§ **What you should do**
Every entry has to be restated word for word.

§ **Supplied records**
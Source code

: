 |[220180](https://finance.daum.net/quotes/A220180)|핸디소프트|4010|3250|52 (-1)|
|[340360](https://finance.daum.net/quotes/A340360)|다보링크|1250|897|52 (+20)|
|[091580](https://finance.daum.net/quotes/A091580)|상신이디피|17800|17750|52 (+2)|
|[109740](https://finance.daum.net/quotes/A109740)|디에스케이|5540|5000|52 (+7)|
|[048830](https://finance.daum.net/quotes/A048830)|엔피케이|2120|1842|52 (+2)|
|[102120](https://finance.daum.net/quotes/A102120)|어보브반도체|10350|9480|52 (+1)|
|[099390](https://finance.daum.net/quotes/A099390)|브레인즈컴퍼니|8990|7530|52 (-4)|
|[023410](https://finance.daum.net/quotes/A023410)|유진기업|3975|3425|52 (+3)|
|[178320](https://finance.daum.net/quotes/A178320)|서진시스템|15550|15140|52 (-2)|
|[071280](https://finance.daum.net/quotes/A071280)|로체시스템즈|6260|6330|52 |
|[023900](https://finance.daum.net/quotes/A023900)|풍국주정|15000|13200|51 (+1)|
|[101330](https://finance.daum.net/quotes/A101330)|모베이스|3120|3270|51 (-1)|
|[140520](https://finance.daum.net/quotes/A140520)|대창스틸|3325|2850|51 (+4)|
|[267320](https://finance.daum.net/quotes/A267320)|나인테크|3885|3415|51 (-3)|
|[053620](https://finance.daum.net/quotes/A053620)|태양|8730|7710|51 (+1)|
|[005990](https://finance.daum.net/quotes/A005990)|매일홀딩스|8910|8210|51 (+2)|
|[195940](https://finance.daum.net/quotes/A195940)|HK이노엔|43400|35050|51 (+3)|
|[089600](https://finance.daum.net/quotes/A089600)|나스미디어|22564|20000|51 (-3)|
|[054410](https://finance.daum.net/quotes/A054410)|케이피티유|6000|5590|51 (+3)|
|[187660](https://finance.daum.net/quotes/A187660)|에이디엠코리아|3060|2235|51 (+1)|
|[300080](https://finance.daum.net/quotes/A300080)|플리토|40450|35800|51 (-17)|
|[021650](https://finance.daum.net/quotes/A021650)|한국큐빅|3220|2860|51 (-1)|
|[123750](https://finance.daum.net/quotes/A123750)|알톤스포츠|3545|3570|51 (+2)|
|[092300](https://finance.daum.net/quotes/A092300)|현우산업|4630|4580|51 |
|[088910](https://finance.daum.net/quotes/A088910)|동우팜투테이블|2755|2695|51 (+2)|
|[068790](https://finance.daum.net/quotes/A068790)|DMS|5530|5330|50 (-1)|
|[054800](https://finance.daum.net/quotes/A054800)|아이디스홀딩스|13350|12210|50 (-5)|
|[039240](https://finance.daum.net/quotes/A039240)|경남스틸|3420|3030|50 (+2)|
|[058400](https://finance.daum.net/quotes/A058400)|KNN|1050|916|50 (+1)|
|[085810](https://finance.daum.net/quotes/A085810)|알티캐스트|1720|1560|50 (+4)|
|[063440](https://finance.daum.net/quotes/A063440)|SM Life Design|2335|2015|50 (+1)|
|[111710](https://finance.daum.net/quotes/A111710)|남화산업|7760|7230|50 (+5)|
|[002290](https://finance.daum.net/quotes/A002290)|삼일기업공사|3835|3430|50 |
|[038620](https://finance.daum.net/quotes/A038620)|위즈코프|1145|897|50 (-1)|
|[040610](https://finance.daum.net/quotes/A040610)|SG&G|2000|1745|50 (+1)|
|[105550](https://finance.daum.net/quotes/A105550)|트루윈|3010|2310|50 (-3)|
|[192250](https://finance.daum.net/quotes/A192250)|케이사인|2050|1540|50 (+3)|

§ **Exercise answer**
Source code

: |[220180](https://finance.daum.net/quotes/A220180)|핸디소프트|4010|3250|52 (-1)|
|[340360](https://finance.daum.net/quotes/A340360)|다보링크|1250|897|52 (+20)|
|[091580](https://finance.daum.net/quotes/A091580)|상신이디피|17800|17750|52 (+2)|
|[109740](https://finance.daum.net/quotes/A109740)|디에스케이|5540|5000|52 (+7)|
|[048830](https://finance.daum.net/quotes/A048830)|엔피케이|2120|1842|52 (+2)|
|[102120](https://finance.daum.net/quotes/A102120)|어보브반도체|10350|9480|52 (+1)|
|[099390](https://finance.daum.net/quotes/A099390)|브레인즈컴퍼니|8990|7530|52 (-4)|
|[023410](https://finance.daum.net/quotes/A023410)|유진기업|3975|3425|52 (+3)|
|[178320](https://finance.daum.net/quotes/A178320)|서진시스템|15550|15140|52 (-2)|
|[071280](https://finance.daum.net/quotes/A071280)|로체시스템즈|6260|6330|52 |
|[023900](https://finance.daum.net/quotes/A023900)|풍국주정|15000|13200|51 (+1)|
|[101330](https://finance.daum.net/quotes/A101330)|모베이스|3120|3270|51 (-1)|
|[140520](https://finance.daum.net/quotes/A140520)|대창스틸|3325|2850|51 (+4)|
|[267320](https://finance.daum.net/quotes/A267320)|나인테크|3885|3415|51 (-3)|
|[053620](https://finance.daum.net/quotes/A053620)|태양|8730|7710|51 (+1)|
|[005990](https://finance.daum.net/quotes/A005990)|매일홀딩스|8910|8210|51 (+2)|
|[195940](https://finance.daum.net/quotes/A195940)|HK이노엔|43400|35050|51 (+3)|
|[089600](https://finance.daum.net/quotes/A089600)|나스미디어|22564|20000|51 (-3)|
|[054410](https://finance.daum.net/quotes/A054410)|케이피티유|6000|5590|51 (+3)|
|[187660](https://finance.daum.net/quotes/A187660)|에이디엠코리아|3060|2235|51 (+1)|
|[300080](https://finance.daum.net/quotes/A300080)|플리토|40450|35800|51 (-17)|
|[021650](https://finance.daum.net/quotes/A021650)|한국큐빅|3220|2860|51 (-1)|
|[123750](https://finance.daum.net/quotes/A123750)|알톤스포츠|3545|3570|51 (+2)|
|[092300](https://finance.daum.net/quotes/A092300)|현우산업|4630|4580|51 |
|[088910](https://finance.daum.net/quotes/A088910)|동우팜투테이블|2755|2695|51 (+2)|
|[068790](https://finance.daum.net/quotes/A068790)|DMS|5530|5330|50 (-1)|
|[054800](https://finance.daum.net/quotes/A054800)|아이디스홀딩스|13350|12210|50 (-5)|
|[039240](https://finance.daum.net/quotes/A039240)|경남스틸|3420|3030|50 (+2)|
|[058400](https://finance.daum.net/quotes/A058400)|KNN|1050|916|50 (+1)|
|[085810](https://finance.daum.net/quotes/A085810)|알티캐스트|1720|1560|50 (+4)|
|[063440](https://finance.daum.net/quotes/A063440)|SM Life Design|2335|2015|50 (+1)|
|[111710](https://finance.daum.net/quotes/A111710)|남화산업|7760|7230|50 (+5)|
|[002290](https://finance.daum.net/quotes/A002290)|삼일기업공사|3835|3430|50 |
|[038620](https://finance.daum.net/quotes/A038620)|위즈코프|1145|897|50 (-1)|
|[040610](https://finance.daum.net/quotes/A040610)|SG&G|2000|1745|50 (+1)|
|[105550](https://finance.daum.net/quotes/A105550)|트루윈|3010|2310|50 (-3)|
|[192250](https://finance.daum.net/quotes/A192250)|케이사인|2050|1540|50 (+3)|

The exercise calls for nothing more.